All studies were retrospective except for two prospective studies [37, 41]. As shown in Table 1, most studies included subjects who had metastases biopsied and available tissue specimens for primary and metastasis; only six studies included or sampled subjects from a well-defined cohort or therapeutic clinical trial. Santinelli et al. [37] examined several groups of subjects and is included in quantitative analysis as two series—hence “27 studies” are reported in estimates.
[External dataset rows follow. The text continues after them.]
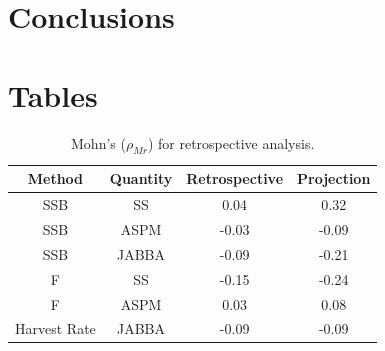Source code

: \documentclass[12pt,halfline,a4paper,nonumbib]{ouparticle}
\begin{document}
\section{Conclusions}

\newpage
\printbibliography

\section{Tables}

\begin{table}[!ht]
\caption{Mohn's ($\rho_{Mr}$) for retrospective analysis.}  
\begin{center}
\label{tab:retro-rho}
\begin{tabular}{|cccc|}
\hline
	\tiny Method	& {\tiny Quantity}  & {\tiny Retrospective} & {\tiny Projection} \\ 
\hline\hline
{\tiny SSB          } & {\tiny SS} 	     & {\tiny    0.04} & {\tiny  0.32}      \\
{\tiny SSB          } & {\tiny ASPM} 	 & {\tiny   -0.03} & {\tiny -0.09}      \\
{\tiny SSB          } & {\tiny JABBA} 	 & {\tiny   -0.09} & {\tiny -0.21}      \\
{\tiny F            } & {\tiny SS} 	     & {\tiny   -0.15} & {\tiny -0.24}      \\
{\tiny F            } & {\tiny ASPM} 	 & {\tiny    0.03} & {\tiny  0.08}      \\
{\tiny Harvest Rate } & {\tiny JABBA} 	 & {\tiny   -0.09} & {\tiny -0.09}      \\
\hline
\end{tabular}
\end{center}
\end{table}
\end{document}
Consistency of (within-subject) testing conditions for paired primary cancer and metastasis

Table 1 and Online-only Table A summarise the evidence on testing parameters: studies generally examined HER2 in primary tumor and its paired metastasis (within subjects) using the same test and testing methods, the same scoring and interpretation criteria, in the same laboratory and under the same conditions. Testing of both primary and metastatic tumor was performed at the same time (predominantly by testing representative tissue sections from formalin-fixed and paraffin-embedded primary and metastatic breast cancer); one exception was the study from Lower et al. [17] which included subjects attending a physician’s practice hence HER2 data did not involve testing under the same conditions (Table 1). All other studies tested primary and metastasis using generally consistent methods and were examined in two groups in preliminary analysis to judge within-subject consistency of HER2 testing: (1) 13 studies which maintained all conditions of testing for primary and metastatic tumor [16, 2224, 27, 29, 30, 32, 33, 36, 37, 40] and (2) 13 studies using the same test and assay, and maintaining testing methods on the whole but either omitted information on one testing aspect [15, 20, 21, 25, 26, 28, 31, 34, 35, 42] or were inconsistent in only one testing element [38, 39, 41]. For the latter group, this was omission of information on test interpreters rather than actual testing differences, with only three studies showing inconsistency relating only to type of samples used [38, 39, 41] (Table 1). Pooled estimates for the proportion of HER2 discordance were not significantly different between group 1 studies (HER2 discordant 5.9%; 95% CI 3.5–9.9%) and group 2 studies (HER2 discordant 4.6%; 95% CI 2.6–8.1%), P = 0.53. Therefore, based on pre-defined quality appraisal criteria for consistency of paired testing (see “Methods” section), only the study from Lower [17] sufficiently differed on this criterion to warrant sensitivity analysis.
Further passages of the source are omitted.